REMINDER was a voluntary, collaborative survey for worldwide medical and surgical residents, trainees, and fellows available online from 15 February to 15 May 2023. Participants were invited to join through a dedicated social media page and email. The survey structure examined academic productivity (h-index, scientific articles), the Wong and Law Emotional Intelligence Scale (WLEIS evaluation of 16 items organized into 4 dimensions: Self-emotions Appraisal, Regulation of Emotions, Use of Emotion, Others-Emotion Appraisal; 7-point Likert scale), WHO-5 Well-being Index (WHO-5, range:0-25), sleep, and workload.

RESULTS:

Among 1120 participants:44% were female physicians, the mean age was 29±3 years, and the most participating specialty was surgery (36%). 646 participants either agreed or strongly agreed about having an interest in academic career. The mean h-index was 2.4±4.1 [mean±sd] and the number of articles as first author was 1.3±3.4. The mean WLEIS was 5.23±1.0 indicating that participants scored the highest response options.

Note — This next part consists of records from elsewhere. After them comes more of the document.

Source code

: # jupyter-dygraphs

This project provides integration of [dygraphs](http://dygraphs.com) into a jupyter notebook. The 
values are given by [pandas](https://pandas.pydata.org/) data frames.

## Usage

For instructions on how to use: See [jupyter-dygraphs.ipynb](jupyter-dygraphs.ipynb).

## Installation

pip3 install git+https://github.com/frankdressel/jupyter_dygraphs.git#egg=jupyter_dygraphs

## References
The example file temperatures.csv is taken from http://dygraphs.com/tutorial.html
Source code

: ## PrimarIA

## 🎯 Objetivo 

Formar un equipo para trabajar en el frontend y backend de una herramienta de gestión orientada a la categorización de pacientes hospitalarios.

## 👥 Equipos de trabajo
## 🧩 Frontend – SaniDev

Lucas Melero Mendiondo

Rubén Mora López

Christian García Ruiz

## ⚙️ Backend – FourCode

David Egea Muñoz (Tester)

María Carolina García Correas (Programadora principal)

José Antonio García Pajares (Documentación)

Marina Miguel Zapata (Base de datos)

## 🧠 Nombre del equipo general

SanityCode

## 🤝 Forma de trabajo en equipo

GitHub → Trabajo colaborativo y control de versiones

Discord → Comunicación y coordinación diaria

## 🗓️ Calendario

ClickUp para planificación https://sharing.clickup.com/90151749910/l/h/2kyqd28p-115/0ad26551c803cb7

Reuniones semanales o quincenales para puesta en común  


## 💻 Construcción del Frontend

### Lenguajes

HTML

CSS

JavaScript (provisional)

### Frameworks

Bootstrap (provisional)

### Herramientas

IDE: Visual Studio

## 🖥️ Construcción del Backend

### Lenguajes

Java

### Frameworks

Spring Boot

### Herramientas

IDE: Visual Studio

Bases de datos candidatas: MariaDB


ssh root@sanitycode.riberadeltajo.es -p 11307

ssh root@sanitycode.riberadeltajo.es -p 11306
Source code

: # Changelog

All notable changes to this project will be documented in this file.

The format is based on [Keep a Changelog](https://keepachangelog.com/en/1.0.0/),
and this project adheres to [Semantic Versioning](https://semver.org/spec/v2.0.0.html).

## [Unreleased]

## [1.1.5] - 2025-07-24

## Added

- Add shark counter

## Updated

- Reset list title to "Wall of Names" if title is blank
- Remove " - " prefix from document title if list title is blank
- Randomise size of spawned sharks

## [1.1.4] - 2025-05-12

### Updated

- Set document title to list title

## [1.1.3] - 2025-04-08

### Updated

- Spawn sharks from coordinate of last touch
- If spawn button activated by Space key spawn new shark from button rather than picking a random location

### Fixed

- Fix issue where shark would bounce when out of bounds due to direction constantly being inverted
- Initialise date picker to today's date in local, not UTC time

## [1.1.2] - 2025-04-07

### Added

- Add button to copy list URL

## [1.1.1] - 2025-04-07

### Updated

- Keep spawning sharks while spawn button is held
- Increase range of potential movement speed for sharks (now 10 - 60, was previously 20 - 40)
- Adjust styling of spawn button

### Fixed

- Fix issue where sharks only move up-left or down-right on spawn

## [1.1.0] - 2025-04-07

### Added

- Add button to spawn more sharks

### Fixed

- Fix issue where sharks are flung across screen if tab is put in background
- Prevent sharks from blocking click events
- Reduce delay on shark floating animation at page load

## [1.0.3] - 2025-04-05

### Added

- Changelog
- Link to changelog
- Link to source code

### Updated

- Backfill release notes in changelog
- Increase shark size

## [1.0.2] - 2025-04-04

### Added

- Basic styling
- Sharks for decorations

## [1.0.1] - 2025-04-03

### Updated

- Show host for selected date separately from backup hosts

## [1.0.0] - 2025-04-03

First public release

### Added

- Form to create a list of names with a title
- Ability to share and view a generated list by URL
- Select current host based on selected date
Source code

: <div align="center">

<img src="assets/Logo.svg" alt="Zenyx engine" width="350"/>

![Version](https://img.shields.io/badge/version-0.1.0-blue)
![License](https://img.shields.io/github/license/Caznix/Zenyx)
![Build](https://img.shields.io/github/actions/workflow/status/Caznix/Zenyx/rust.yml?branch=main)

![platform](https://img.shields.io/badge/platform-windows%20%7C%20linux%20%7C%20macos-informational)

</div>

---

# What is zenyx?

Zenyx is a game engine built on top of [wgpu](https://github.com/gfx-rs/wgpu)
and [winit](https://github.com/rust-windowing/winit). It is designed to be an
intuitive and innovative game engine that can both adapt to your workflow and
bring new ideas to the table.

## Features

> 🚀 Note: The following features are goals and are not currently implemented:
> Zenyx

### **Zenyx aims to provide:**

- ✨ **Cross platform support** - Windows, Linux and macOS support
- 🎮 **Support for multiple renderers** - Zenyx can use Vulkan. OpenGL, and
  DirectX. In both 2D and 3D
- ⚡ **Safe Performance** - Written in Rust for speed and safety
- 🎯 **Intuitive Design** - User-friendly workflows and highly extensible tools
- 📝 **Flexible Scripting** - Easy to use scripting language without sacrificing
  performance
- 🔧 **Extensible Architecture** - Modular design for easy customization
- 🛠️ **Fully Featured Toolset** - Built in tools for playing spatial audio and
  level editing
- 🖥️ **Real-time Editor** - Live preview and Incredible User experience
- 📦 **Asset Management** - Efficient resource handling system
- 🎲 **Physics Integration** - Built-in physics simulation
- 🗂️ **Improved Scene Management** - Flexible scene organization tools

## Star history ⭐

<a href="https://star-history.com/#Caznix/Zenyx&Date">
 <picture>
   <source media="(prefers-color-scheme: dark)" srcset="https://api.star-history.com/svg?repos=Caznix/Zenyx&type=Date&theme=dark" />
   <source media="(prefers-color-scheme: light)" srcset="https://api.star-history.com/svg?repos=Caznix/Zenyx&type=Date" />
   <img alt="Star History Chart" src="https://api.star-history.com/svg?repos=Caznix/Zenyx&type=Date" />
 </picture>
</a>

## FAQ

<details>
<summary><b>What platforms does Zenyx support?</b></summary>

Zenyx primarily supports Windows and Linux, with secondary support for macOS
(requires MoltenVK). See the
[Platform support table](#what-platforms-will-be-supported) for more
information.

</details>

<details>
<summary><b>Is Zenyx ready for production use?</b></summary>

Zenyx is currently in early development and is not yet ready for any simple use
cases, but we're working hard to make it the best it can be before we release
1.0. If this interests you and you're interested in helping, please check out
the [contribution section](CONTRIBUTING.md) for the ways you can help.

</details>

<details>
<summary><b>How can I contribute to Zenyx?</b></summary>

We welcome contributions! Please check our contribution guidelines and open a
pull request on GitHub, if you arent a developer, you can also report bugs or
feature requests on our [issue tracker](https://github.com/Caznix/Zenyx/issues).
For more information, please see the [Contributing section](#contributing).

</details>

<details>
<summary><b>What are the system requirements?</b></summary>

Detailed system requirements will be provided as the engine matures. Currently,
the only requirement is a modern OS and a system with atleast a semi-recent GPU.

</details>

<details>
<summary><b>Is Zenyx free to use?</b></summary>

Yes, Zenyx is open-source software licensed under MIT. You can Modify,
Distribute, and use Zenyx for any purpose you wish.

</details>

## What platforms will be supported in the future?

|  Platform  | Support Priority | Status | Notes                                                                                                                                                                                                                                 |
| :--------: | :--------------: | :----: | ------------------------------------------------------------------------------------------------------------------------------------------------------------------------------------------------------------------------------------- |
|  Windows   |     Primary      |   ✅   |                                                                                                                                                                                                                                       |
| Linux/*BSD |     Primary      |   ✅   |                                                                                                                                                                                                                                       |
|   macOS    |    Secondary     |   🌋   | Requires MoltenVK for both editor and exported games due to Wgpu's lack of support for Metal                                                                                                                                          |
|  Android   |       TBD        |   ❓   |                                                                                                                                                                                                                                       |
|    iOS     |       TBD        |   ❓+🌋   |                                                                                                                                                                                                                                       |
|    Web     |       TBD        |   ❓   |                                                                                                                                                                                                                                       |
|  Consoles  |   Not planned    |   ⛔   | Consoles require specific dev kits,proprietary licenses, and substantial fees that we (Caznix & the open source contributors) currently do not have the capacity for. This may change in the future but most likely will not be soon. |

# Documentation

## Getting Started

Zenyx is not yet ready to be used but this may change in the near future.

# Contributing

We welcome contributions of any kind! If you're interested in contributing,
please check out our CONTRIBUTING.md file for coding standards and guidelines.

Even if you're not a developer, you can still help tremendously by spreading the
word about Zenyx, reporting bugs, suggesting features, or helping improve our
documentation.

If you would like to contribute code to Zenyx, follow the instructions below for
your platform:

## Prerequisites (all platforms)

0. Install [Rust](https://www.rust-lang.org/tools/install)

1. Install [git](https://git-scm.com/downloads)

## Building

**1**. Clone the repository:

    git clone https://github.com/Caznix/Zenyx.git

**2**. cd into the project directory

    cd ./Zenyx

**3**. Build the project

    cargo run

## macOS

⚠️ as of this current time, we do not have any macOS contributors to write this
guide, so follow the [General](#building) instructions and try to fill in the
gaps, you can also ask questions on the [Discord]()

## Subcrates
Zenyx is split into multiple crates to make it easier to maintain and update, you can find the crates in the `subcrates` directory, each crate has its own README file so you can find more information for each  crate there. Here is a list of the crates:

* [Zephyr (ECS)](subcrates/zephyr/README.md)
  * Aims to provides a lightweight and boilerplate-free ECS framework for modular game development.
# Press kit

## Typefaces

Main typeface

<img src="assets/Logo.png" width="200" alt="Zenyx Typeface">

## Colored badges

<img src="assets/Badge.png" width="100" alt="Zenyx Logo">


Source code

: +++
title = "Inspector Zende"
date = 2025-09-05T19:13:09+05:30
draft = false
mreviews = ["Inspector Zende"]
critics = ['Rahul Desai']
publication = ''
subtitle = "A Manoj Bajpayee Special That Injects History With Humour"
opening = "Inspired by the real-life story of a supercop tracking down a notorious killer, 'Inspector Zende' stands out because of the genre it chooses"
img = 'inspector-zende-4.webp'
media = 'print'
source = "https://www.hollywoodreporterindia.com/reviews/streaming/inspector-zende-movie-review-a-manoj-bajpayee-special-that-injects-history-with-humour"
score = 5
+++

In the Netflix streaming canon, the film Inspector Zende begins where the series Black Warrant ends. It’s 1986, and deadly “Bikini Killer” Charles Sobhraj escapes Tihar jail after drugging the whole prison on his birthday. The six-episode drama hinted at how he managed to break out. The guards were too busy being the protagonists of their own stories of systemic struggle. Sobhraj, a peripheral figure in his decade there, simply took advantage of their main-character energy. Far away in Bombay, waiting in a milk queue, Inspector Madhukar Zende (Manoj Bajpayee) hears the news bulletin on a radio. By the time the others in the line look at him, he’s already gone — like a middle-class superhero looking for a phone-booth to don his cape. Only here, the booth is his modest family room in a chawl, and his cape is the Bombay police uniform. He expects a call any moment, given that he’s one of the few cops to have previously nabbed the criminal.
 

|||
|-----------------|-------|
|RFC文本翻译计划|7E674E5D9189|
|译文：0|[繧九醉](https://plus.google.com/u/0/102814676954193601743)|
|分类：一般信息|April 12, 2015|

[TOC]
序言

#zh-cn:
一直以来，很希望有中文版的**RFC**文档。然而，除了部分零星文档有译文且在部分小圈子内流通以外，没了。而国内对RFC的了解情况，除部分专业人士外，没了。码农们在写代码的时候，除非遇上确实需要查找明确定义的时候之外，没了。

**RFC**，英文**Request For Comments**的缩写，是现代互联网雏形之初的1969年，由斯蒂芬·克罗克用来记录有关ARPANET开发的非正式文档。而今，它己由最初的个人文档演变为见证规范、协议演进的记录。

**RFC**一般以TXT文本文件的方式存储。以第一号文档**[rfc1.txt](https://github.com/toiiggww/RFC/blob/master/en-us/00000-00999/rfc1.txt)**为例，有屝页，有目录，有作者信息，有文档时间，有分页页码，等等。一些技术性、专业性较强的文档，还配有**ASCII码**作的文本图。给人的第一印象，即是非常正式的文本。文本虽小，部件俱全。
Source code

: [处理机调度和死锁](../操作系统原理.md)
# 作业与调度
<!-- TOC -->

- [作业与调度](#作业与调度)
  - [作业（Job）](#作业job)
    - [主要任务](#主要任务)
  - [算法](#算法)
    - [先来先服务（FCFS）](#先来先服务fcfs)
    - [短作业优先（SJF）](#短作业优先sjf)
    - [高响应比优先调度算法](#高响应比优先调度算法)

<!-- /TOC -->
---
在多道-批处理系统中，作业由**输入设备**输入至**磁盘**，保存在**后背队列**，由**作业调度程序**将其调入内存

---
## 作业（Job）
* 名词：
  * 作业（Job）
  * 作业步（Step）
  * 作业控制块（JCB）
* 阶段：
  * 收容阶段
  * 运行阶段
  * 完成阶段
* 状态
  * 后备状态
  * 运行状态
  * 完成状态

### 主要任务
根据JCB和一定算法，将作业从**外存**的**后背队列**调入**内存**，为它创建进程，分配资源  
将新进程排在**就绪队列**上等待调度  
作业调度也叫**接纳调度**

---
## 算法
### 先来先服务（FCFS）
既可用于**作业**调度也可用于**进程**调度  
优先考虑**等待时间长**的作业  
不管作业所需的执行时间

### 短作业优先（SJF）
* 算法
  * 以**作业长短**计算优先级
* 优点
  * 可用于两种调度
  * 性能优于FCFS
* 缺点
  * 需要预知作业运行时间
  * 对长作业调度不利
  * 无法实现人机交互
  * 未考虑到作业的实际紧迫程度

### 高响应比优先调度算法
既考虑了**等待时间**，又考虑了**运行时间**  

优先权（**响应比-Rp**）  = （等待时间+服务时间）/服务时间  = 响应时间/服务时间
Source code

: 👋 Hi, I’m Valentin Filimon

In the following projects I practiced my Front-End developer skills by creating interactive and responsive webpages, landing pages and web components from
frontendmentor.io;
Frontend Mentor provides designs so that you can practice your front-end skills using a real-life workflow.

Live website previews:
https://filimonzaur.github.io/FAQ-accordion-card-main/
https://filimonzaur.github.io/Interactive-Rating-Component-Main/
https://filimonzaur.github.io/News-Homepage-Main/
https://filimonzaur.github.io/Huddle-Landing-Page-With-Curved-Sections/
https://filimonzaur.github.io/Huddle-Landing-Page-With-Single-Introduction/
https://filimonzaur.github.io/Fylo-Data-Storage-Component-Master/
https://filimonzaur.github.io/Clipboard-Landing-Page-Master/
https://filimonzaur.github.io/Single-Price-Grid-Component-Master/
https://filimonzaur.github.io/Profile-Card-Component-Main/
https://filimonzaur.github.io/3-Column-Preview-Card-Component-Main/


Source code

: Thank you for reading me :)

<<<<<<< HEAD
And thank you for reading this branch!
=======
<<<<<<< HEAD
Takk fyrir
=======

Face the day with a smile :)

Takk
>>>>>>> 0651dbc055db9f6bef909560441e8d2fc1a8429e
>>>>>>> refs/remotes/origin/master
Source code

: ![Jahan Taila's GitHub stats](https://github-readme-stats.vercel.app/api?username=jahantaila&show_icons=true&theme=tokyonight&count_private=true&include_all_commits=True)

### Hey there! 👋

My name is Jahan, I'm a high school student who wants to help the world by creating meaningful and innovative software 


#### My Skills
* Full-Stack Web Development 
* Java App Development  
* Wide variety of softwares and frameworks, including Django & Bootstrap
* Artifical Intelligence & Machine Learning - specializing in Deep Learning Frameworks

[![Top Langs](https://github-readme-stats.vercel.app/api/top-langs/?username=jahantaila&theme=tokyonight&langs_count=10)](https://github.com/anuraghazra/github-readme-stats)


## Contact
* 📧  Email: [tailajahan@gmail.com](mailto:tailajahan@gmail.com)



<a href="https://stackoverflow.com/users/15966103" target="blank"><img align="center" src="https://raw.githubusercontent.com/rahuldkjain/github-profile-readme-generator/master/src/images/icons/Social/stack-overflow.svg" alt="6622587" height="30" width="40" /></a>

The mean score was 5.28±1.32 for Self-emotions Appraisal(SEA), 5.33±1.18 and 5.33±1.31 for Regulation of Emotions(ROE) and Use of Emotion(UOE) respectively being the highest scores, and 4.97±1.37 for Others-Emotion Appraisal(OEA). WHO-5 was 12.8±5.2, sleep was 5.9±0.9 (h/day), workload was 63.8±20.9 (h/week), and in-hospital night shift 5.4±4.3 (no./months). Predictors for the highest quartile (q3) of the h-index using Logistic regression prediction were seniority into residency training and fellowship (PGY5 p<.001, PGY6 p<.001). Predictors for first author-published articles were the Use of emotion(p<.001) and WHO-5 index(p=.009)

CONCLUSION

The h-index was not associated with WLEIS, WHO-5 Index, sleep, and workload but with years of training. Author's position in publications was associated with the use of emotion and the WHO-5 index. This suggests that residents' overall well-being influences their academic performance engagement in addition to seniority and experience.